SQL Server - operator used tempdb to spill data

Karla

This is a our "Data Warehouse" (in quotes because I am sure it doesn't fit the actual definition of data warehouse-regardless it is where we combine data from multiple other sources and try and make pretty Power BI dashboards to make the executives happy).

I have a view fairly complex joining 5 data tables and a couple lookups. Initial query without considering optimization at all (and joining a few extra tables that I ultimately didn't need) took ~45 seconds.

Through indexing, breaking up the query, using CTEs, etc. I got it down to 11 seconds.

But looking at the execution plan, I have the warning, "operator used tempdb to spill data."

I did all the stuff that a google search provides (updating statistics for all tables involved with fullscan).

This made no difference (and gave the message that the statistics were updated.

Next I asked to get more RAM. Got an increase from 16 GB to 32 GB.

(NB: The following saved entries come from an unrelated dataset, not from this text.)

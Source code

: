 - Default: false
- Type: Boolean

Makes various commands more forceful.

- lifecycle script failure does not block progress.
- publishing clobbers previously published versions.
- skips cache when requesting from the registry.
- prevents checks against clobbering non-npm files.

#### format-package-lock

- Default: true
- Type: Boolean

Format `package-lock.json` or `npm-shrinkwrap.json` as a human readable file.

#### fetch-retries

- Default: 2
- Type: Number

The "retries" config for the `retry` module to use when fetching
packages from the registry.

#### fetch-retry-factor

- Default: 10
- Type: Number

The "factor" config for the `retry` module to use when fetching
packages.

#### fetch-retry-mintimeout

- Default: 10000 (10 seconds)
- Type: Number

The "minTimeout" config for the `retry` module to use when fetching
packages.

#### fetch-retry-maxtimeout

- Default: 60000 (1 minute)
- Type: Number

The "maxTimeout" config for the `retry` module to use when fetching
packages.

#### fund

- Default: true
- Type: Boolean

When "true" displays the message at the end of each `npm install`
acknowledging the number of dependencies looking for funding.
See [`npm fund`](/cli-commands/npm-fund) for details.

This reduced query time to 6 seconds (which for now is workable but is only going to increase).

I look at the execution plan and it is different from the previous plan but still has the "operator used tempdb to spill data."

It is spill type 1.

SQL Server version 2016.

Rows returned is less than 500K. (That will be doubled when I add another source of data.)

Groaner

@Karla Sometimes I find that materializing CTEs into temp tables will boost performance, especially if they're complex or recursive. Is this something you've tried?

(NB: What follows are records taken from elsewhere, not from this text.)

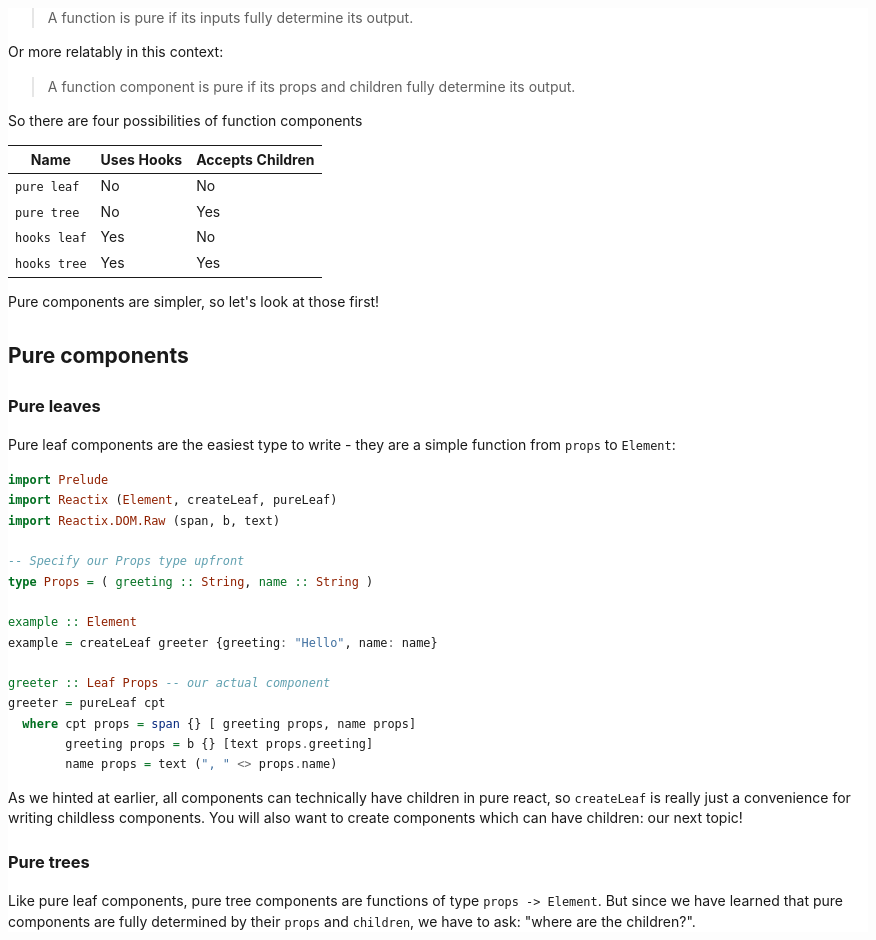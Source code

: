 > A function is pure if its inputs fully determine its output.

Or more relatably in this context:

> A function component is pure if its props and children fully
> determine its output.

So there are four possibilities of function components

| Name         | Uses Hooks | Accepts Children |
|--------------|------------|------------------|
| `pure leaf`  | No         | No               |
| `pure tree`  | No         | Yes              |
| `hooks leaf` | Yes        | No               |
| `hooks tree` | Yes        | Yes              |

Pure components are simpler, so let's look at those first!

## Pure components

### Pure leaves

Pure leaf components are the easiest type to write - they are a simple
function from `props` to `Element`:

```purescript
import Prelude
import Reactix (Element, createLeaf, pureLeaf)
import Reactix.DOM.Raw (span, b, text)

-- Specify our Props type upfront
type Props = ( greeting :: String, name :: String )

example :: Element
example = createLeaf greeter {greeting: "Hello", name: name}

greeter :: Leaf Props -- our actual component
greeter = pureLeaf cpt
  where cpt props = span {} [ greeting props, name props]
        greeting props = b {} [text props.greeting]
        name props = text (", " <> props.name)
```

As we hinted at earlier, all components can technically have children
in pure react, so `createLeaf` is really just a convenience for
writing childless components. You will also want to create components
which can have children: our next topic!

### Pure trees

Like pure leaf components, pure tree components are functions of
type `props -> Element`. But since we have learned that pure
components are fully determined by their `props` and `children`, we
have to ask: "where are the children?".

What's the bottleneck in the query plan?

With SET STATISTICS IO ON
and SET STATISTICS TIME ON, what are the bottlenecks?

izzion

@Karla
If you’re looking at (or can get) an actual execution plan, are the actual row counts close to the estimated row counts, or off by a factor of 10 or more?

Karla

@Groaner said in SQL Server - operator used tempdb to spill data:

@Karla Sometimes I find that materializing CTEs into temp tables will boost performance, especially if they're complex or recursive. Is this something you've tried?

What's the bottleneck in the query plan?

With SET STATISTICS IO ON
and SET STATISTICS TIME ON, what are the bottlenecks?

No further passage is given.